──────── Material to process ────────
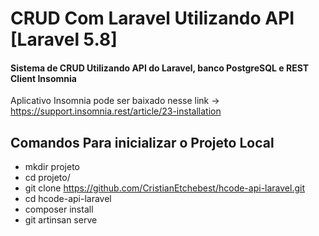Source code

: # CRUD Com Laravel Utilizando API [Laravel 5.8]
#### Sistema de CRUD Utilizando API do Laravel, banco PostgreSQL e REST Client Insomnia

Aplicativo Insomnia pode ser baixado nesse link -> https://support.insomnia.rest/article/23-installation


## Comandos Para inicializar o Projeto Local
- mkdir projeto
- cd projeto/
- git clone https://github.com/CristianEtchebest/hcode-api-laravel.git
- cd hcode-api-laravel
- composer install
- git artinsan serve

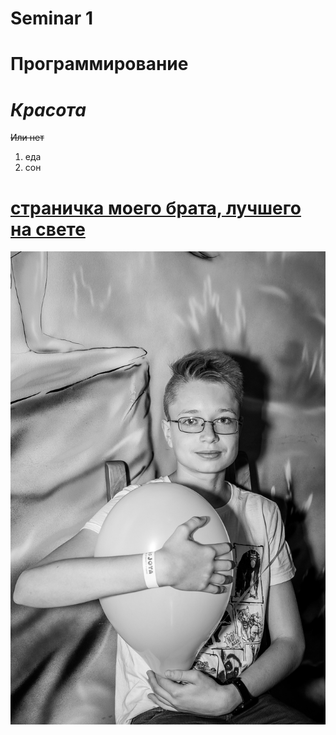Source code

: # Seminar 1
# **Программирование**
# ***Красота***
~~Или нет~~
1. еда
2. сон
# [страничка моего брата, лучшего на свете](https://vk.com/id345331967)
![Лёша](https://github.com/starvlada/13.09/blob/master/%D0%BB%D1%91%D1%85%D0%B0.jpg "лучший")
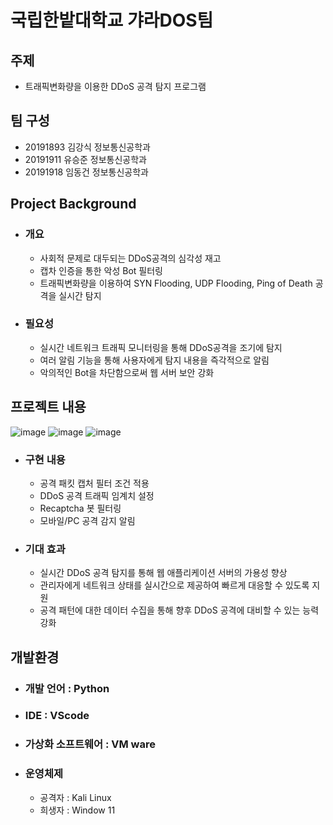 # 국립한밭대학교 갸라DOS팀

## 주제 
- 트래픽변화량을 이용한 DDoS 공격 탐지 프로그램 
  
## 팀 구성 
- 20191893 김강식 정보통신공학과
- 20191911 유승준 정보통신공학과
- 20191918 임동건 정보통신공학과

## Project Background
  - ### 개요
    - 사회적 문제로 대두되는 DDoS공격의 심각성 재고
    - 캡차 인증을 통한 악성 Bot 필터링
    - 트래픽변화량을 이용하여 SYN Flooding, UDP Flooding, Ping of Death 공격을 실시간 탐지
  - ### 필요성
    - 실시간 네트워크 트래픽 모니터링을 통해 DDoS공격을 조기에 탐지
    - 여러 알림 기능을 통해 사용자에게 탐지 내용을 즉각적으로 알림
    - 악의적인 Bot을 차단함으로써 웹 서버 보안 강화
    
## 프로젝트 내용
![image](https://github.com/user-attachments/assets/869ba6c4-e5de-4517-abab-2ee050ba511e)
![image](https://github.com/user-attachments/assets/b158b4e3-a711-4777-98f5-5ba5d9406303)
![image](https://github.com/user-attachments/assets/59622442-d836-4909-b2ef-f5d6c237df30)


  - ### 구현 내용
    - 공격 패킷 캡처 필터 조건 적용
    - DDoS 공격 트래픽 임계치 설정
    - Recaptcha 봇 필터링
    - 모바일/PC 공격 감지 알림
  - ### 기대 효과
    - 실시간 DDoS 공격 탐지를 통해 웹 애플리케이션 서버의 가용성 향상
    - 관리자에게 네트워크 상태를 실시간으로 제공하여 빠르게 대응할 수 있도록 지원
    - 공격 패턴에 대한 데이터 수집을 통해 향후 DDoS 공격에 대비할 수 있는 능력 강화

## 개발환경
  - ### 개발 언어 : Python
  - ### IDE : VScode
  - ### 가상화 소프트웨어 : VM ware
  - ### 운영체제
    - 공격자 : Kali Linux
    - 희생자 : Window 11
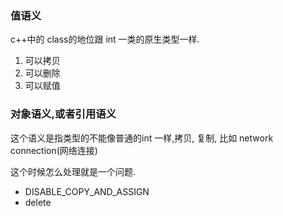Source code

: ### 值语义
c++中的 class的地位跟 int 一类的原生类型一样.
1. 可以拷贝
2. 可以删除
3. 可以赋值

### 对象语义,或者引用语义
这个语义是指类型的不能像普通的int 一样,拷贝, 复制, 比如 network connection(网络连接)

这个时候怎么处理就是一个问题.

- DISABLE_COPY_AND_ASSIGN
- delete
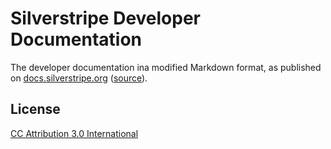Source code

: # Silverstripe Developer Documentation

The developer documentation ina modified Markdown format, as published on [docs.silverstripe.org](https://docs.silverstripe.org) ([source](https://github.com/silverstripe/doc.silverstripe.org)).

## License

[CC Attribution 3.0 International](https://creativecommons.org/licenses/by/3.0/nz/)
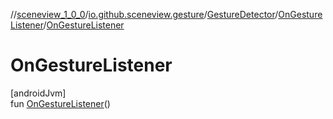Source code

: //[sceneview_1_0_0](../../../../index.md)/[io.github.sceneview.gesture](../../index.md)/[GestureDetector](../index.md)/[OnGestureListener](index.md)/[OnGestureListener](-on-gesture-listener.md)

# OnGestureListener

[androidJvm]\
fun [OnGestureListener](-on-gesture-listener.md)()
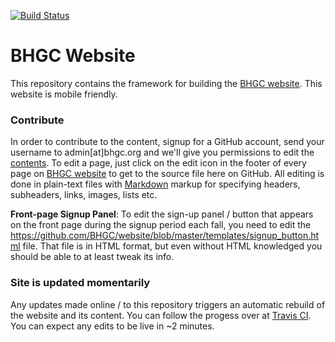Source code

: [![Build Status](https://travis-ci.org/BHGC/website.svg?branch=master)](https://travis-ci.org/BHGC/website)


BHGC Website
============

This repository contains the framework for building the [BHGC website].  This website is mobile friendly.


### Contribute

In order to contribute to the content, signup for a GitHub account,
send your username to admin[at]bhgc.org and we'll give you permissions
to edit the [contents](content/).  To edit a page, just click on the
edit icon in the footer of every page on [BHGC website] to get to the
source file here on GitHub.  All editing is done in plain-text files
with [Markdown](https://www.wikipedia.org/wiki/Markdown) markup for
specifying headers, subheaders, links, images, lists etc.


**Front-page Signup Panel**: To edit the sign-up panel / button that
appears on the front page during the signup period each fall, you need
to edit the
https://github.com/BHGC/website/blob/master/templates/signup_button.html
file.  That file is in HTML format, but even without HTML knowledged
you should be able to at least tweak its info.


### Site is updated momentarily

Any updates made online / to this repository triggers an automatic
rebuild of the website and its content.  You can follow the progess
over at [Travis CI](https://travis-ci.org/BHGC/website/builds).
You can expect any edits to be live in ~2 minutes.


[BHGC website]: https://bhgc.org/
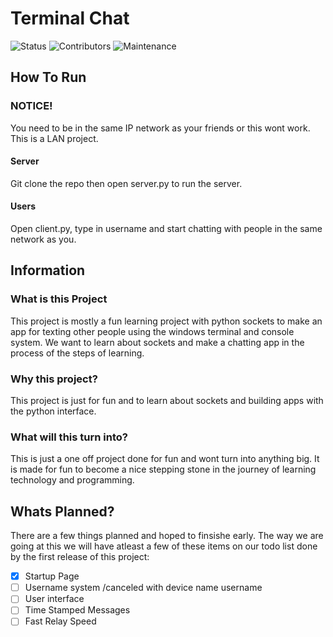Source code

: # Terminal Chat
![Status](https://img.shields.io/badge/Status-In%20Development-yellow)
![Contributors](https://img.shields.io/badge/Contributers-2-blue)
![Maintenance](https://img.shields.io/badge/Maintenance-Close%20To%20None-red)

## How To Run

### NOTICE!
You need to be in the same IP network as your friends or this wont work. This is a LAN project.

#### Server
Git clone the repo then open server.py to run the server.

#### Users
Open client.py, type in username and start chatting with people in the same network as you.

## Information

### What is this Project
This project is mostly a fun learning project with python sockets
to make an app for texting other people using the windows terminal and console system. We want to learn about sockets and make a chatting app in the process of the steps of learning.

### Why this project?
This project is just for fun and to learn about sockets and building apps with the python interface.

### What will this turn into?
This is just a one off project done for fun and wont turn into anything big. It is made for fun to become a nice stepping stone in the journey of learning technology and programming.


## Whats Planned?
There are a few things planned and hoped to finsishe early. The way we are going at this we will have atleast a few of these items on our todo list done by the first release of this project:
- [x] Startup Page
- [ ] Username system /canceled with device name username
- [ ] User interface
- [ ] Time Stamped Messages
- [ ] Fast Relay Speed
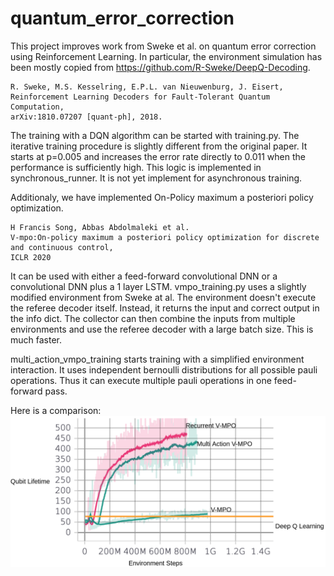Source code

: # quantum_error_correction
This project improves work from Sweke et al. on quantum error correction using Reinforcement Learning.
In particular, the environment simulation has been mostly copied from https://github.com/R-Sweke/DeepQ-Decoding.

    R. Sweke, M.S. Kesselring, E.P.L. van Nieuwenburg, J. Eisert,
    Reinforcement Learning Decoders for Fault-Tolerant Quantum Computation,
    arXiv:1810.07207 [quant-ph], 2018.  

The training with a DQN algorithm can be started with training.py. The iterative training
procedure is slightly different from the original paper. It starts at p=0.005 and increases the
error rate directly to 0.011 when the performance is sufficiently high. This logic is 
implemented in synchronous_runner. It is not yet implement for asynchronous training.

Additionaly, we have implemented On-Policy maximum a posteriori policy optimization.


    H Francis Song, Abbas Abdolmaleki et al.
    V-mpo:On-policy maximum a posteriori policy optimization for discrete and continuous control,
    ICLR 2020

It can be used with either a feed-forward convolutional DNN or a convolutional DNN plus 
a 1 layer LSTM. vmpo_training.py uses a slightly modified environment from Sweke at al.
The environment doesn't execute the referee decoder itself. Instead, it returns the input and correct
output in the info dict. The collector can then combine the inputs from multiple environments and
use the referee decoder with a large batch size. This is much faster.

multi_action_vmpo_training starts training with a simplified environment interaction. It uses 
independent bernoulli distributions for all possible pauli operations. Thus it can execute multiple pauli
operations in one feed-forward pass.


Here is a comparison:
![](results.png)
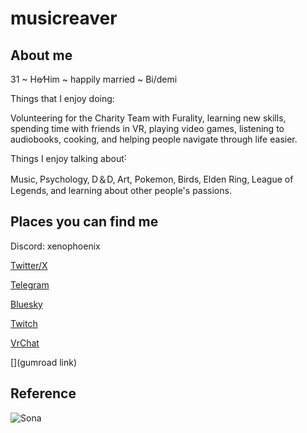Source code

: # musicreaver
## About me 
31 ~ He⁄Him ~ happily married ~ Bi/demi

Things that I enjoy doing:

Volunteering for the Charity Team with Furality, learning new skills, spending time with friends in VR, playing video games, listening to audiobooks, cooking, and helping people navigate through life easier.

Things I enjoy talking about˸

Music‚ Psychology‚ D＆D‚ Art, Pokemon‚ Birds‚ Elden Ring‚ League of Legends‚ and learning about other people's passions․

## Places you can find me
Discord: xenophoenix

[Twitter/X](https://www.google.com/url?sa=t&rct=j&q=&esrc=s&source=web&cd=&ved=2ahUKEwjMhu_f7-CFAxUytoQIHa-nBwQQFnoECBYQAQ&url=https%3A%2F%2Ftwitter.com%2FXEN0PH0ENIX&usg=AOvVaw11d-jg5HBC-K2Pkuxv_4kK&opi=89978449)

[Telegram](https://t.me/musicreaver)

[Bluesky](https://bsky.app/profile/xenophoenix.bsky.social)

[Twitch](https://www.twitch.tv/phoenixreaver)

[VrChat](https://vrchat.com/home/user/usr_04addfdf-e27c-4d9e-84e4-92152519a8e0)

[](gumroad link)

## Reference
![Sona](https://github.com/musicreaver/musicreaver.github.io/assets/135992992/7ba3bb5b-32ea-43fb-8b00-e04397d29df5)
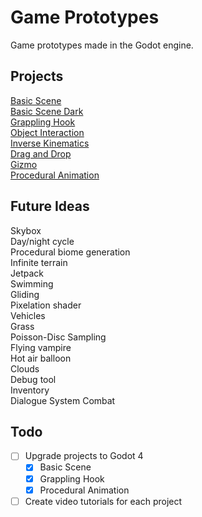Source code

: # Game Prototypes
Game prototypes made in the Godot engine.

## Projects

[Basic Scene](basic-scene/)\
[Basic Scene Dark](basic-scene-dark/)\
[Grappling Hook](grappling-hook/)\
[Object Interaction](object-interaction/)\
[Inverse Kinematics](inverse-kinematics/)\
[Drag and Drop](drag-and-drop/)\
[Gizmo](gizmo/)\
[Procedural Animation](procedural-animation/)

## Future Ideas

Skybox\
Day/night cycle\
Procedural biome generation\
Infinite terrain\
Jetpack\
Swimming\
Gliding\
Pixelation shader\
Vehicles\
Grass\
Poisson-Disc Sampling\
Flying vampire\
Hot air balloon\
Clouds\
Debug tool\
Inventory\
Dialogue System
Combat

## Todo

- [ ] Upgrade projects to Godot 4
  - [x] Basic Scene
  - [x] Grappling Hook
  - [x] Procedural Animation
- [ ] Create video tutorials for each project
────────
# Goal of the exercise
Search the records above for the word "operations", then say how many lines contain it. Give the number alone.

# Finished exercise
2